![Py4Eng](img/logo.png)

# Recurrent Neural Networks
## Yoav Ram

In this session we will understand:
- what recurrent neural network and how they work, and
- how memory and state can be implemented in neural networks

In [1]:
%matplotlib inline
import matplotlib.pyplot as plt
import numpy as np
from collections import Counter
from random import uniform

In developing this RNN we will follow [Andrej Karpathy](http://cs.stanford.edu/people/karpathy/)'s [blogpost about RNNs](http://karpathy.github.io/2015/05/21/rnn-effectiveness) ([original code gist](https://gist.github.com/karpathy/d4dee566867f8291f086) with BSD License).

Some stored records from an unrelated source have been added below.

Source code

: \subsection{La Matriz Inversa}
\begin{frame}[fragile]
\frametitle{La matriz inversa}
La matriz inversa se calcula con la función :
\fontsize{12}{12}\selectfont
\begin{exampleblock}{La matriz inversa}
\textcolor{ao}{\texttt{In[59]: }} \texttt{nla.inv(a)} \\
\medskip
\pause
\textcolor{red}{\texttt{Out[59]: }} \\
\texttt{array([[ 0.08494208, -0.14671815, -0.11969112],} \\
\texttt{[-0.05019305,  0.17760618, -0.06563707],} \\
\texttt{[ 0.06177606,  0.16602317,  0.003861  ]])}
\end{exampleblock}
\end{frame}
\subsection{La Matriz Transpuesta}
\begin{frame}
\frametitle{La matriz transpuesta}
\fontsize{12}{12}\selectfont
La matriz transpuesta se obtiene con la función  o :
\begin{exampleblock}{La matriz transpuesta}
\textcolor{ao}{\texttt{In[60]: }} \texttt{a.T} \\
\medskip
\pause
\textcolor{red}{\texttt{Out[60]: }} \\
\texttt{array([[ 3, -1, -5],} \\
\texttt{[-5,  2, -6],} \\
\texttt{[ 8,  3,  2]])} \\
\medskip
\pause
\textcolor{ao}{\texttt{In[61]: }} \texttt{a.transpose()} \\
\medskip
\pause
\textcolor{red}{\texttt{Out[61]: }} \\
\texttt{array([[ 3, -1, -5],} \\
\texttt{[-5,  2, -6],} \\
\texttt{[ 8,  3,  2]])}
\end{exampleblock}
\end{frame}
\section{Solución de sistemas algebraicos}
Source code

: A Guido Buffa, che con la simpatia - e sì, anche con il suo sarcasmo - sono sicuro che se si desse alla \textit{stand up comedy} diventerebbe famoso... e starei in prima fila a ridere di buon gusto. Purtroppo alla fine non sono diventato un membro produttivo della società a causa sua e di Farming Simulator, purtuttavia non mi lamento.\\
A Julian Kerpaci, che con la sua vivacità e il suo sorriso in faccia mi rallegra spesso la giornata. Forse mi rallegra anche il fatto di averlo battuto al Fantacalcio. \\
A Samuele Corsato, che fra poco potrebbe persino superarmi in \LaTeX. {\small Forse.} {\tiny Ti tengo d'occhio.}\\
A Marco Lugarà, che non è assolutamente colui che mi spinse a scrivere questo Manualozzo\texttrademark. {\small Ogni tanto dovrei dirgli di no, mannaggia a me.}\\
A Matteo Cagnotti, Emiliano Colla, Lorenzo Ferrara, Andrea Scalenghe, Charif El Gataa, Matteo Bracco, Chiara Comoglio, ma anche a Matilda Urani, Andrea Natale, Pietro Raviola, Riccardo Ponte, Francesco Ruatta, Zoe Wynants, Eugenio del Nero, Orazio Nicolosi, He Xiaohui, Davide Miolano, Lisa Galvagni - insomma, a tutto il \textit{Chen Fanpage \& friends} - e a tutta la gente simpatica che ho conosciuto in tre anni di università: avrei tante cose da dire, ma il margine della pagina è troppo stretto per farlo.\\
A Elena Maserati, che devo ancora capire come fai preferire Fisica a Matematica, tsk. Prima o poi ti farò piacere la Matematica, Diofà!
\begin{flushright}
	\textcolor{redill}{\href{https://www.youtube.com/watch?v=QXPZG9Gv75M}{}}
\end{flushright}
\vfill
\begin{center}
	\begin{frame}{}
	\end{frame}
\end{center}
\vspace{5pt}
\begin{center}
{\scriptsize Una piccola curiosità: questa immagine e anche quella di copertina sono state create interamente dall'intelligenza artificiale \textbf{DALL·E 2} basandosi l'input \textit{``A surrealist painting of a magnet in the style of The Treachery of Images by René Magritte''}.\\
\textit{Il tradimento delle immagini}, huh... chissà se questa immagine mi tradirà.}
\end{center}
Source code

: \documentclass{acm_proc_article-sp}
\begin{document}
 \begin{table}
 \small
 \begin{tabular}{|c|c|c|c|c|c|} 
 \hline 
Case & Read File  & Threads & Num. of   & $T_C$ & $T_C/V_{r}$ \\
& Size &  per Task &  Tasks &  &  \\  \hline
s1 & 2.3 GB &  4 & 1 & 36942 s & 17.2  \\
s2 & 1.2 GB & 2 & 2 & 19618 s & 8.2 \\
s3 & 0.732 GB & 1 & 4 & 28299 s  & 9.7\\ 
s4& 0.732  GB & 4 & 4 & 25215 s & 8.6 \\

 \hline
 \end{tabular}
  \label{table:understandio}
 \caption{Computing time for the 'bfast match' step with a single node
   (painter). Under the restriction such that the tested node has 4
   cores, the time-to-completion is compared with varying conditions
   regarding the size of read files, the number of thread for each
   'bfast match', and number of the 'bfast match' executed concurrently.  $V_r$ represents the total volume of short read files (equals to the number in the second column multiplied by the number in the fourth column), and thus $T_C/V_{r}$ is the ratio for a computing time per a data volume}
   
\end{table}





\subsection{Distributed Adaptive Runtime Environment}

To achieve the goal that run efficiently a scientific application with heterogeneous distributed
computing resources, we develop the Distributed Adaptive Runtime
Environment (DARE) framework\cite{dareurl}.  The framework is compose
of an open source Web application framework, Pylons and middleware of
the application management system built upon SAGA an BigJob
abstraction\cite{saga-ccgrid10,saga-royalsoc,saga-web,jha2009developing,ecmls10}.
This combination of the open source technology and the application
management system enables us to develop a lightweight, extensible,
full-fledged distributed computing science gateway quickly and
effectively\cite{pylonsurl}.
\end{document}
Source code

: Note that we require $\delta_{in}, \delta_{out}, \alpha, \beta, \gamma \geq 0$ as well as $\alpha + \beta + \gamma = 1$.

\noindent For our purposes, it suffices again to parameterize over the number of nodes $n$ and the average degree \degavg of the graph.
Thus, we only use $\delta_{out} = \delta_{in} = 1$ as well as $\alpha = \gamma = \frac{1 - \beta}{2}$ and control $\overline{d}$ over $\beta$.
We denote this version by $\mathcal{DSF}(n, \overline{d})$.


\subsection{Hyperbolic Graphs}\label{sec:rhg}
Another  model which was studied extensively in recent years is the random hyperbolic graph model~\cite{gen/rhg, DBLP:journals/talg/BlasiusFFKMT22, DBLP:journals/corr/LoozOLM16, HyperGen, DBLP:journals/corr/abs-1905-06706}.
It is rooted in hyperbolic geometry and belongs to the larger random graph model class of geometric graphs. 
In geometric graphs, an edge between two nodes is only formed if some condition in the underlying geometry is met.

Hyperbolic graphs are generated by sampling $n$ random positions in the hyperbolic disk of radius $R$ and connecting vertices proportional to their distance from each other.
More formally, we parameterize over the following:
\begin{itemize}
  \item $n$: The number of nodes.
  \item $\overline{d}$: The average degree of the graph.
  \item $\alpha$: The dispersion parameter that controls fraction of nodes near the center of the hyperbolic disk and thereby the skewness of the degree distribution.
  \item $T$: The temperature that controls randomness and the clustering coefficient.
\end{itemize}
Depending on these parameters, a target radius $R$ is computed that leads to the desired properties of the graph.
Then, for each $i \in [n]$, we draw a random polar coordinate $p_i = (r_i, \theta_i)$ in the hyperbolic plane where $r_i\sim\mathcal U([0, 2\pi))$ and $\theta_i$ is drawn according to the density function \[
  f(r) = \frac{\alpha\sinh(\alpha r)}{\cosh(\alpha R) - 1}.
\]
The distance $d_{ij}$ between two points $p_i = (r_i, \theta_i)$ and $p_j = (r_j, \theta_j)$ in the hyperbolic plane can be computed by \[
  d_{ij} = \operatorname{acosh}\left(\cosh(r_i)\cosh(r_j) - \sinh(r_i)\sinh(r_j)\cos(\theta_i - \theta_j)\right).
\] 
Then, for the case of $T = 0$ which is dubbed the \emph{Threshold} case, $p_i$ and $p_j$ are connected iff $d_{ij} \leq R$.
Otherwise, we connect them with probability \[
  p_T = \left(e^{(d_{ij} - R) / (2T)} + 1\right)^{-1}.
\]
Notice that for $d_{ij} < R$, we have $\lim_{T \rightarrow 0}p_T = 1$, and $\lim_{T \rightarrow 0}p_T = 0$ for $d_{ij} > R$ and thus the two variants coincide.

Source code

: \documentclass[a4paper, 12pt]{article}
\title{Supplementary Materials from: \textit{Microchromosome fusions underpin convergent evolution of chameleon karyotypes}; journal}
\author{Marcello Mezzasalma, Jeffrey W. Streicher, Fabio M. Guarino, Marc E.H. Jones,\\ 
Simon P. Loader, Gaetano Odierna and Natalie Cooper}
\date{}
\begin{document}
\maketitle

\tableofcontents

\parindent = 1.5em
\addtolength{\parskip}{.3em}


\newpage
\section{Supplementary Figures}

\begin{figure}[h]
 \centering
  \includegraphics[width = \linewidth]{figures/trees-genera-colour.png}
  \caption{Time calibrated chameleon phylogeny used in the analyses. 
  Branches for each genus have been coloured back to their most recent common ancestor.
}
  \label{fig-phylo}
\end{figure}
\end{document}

The data is just text data, in this case Shakespear's writing.

In [2]:
filename = '../data/shakespear.txt'
text = open(filename, 'rt').read()
print("Number of characters: {}".format(len(text)))
print("Number of unique characters: {}".format(len(set(text))))
print("Number of lines: {}".format(text.count('\n')))
print("Number of words: {}".format(text.count(' ')))
print()
print("Excerpt:")
print("*" * len("Excerpt:"))
print(text[:500])

Number of characters: 99993
Number of unique characters: 62
Number of lines: 3298
Number of words: 15893

Excerpt:
********
That, poor contempt, or claim'd thou slept so faithful,
I may contrive our father; and, in their defeated queen,
Her flesh broke me and puttance of expedition house,
And in that same that ever I lament this stomach,
And he, nor Butly and my fury, knowing everything
Grew daily ever, his great strength and thought
The bright buds of mine own.

BIONDELLO:
Marry, that it may not pray their patience.'

KING LEAR:
The instant common maid, as we may less be
a brave gentleman and joiner: he that finds u


# Preparations

We start by creating 
- a list `chars` of the unique characters
- `data_size` the number of total characters
- `vocab_size` the number of unique characters
- `idx_to_char` a dictionary from index to char
- `char_to_idx` a dictionary from char to index
and then we convert `data` from a string to a NumPy array integers representing the chars via their indexes.

In [3]:
chars = list(set(text))
data_size, vocab_size = len(text), len(chars)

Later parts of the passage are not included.